ASSIGNMENT
Look below for the line containing "Dolphins are at". Output it and each remaining line of the entries exactly, and nothing else.

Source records

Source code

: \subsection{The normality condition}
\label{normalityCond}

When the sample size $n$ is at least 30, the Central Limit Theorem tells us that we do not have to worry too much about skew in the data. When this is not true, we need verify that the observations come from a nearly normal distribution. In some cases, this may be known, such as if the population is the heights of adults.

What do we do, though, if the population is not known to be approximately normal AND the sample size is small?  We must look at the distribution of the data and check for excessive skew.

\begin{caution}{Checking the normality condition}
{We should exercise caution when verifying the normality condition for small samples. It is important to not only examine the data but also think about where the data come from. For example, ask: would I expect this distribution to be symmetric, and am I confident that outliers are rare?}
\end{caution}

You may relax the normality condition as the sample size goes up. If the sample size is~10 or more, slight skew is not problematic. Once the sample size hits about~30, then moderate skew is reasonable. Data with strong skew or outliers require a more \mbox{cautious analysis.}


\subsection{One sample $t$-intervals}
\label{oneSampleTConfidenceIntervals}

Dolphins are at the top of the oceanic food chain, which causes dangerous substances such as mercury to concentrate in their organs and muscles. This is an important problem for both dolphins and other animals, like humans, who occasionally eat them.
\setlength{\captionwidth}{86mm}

EXERCISE RESULT
Dolphins are at the top of the oceanic food chain, which causes dangerous substances such as mercury to concentrate in their organs and muscles. This is an important problem for both dolphins and other animals, like humans, who occasionally eat them.
\setlength{\captionwidth}{86mm}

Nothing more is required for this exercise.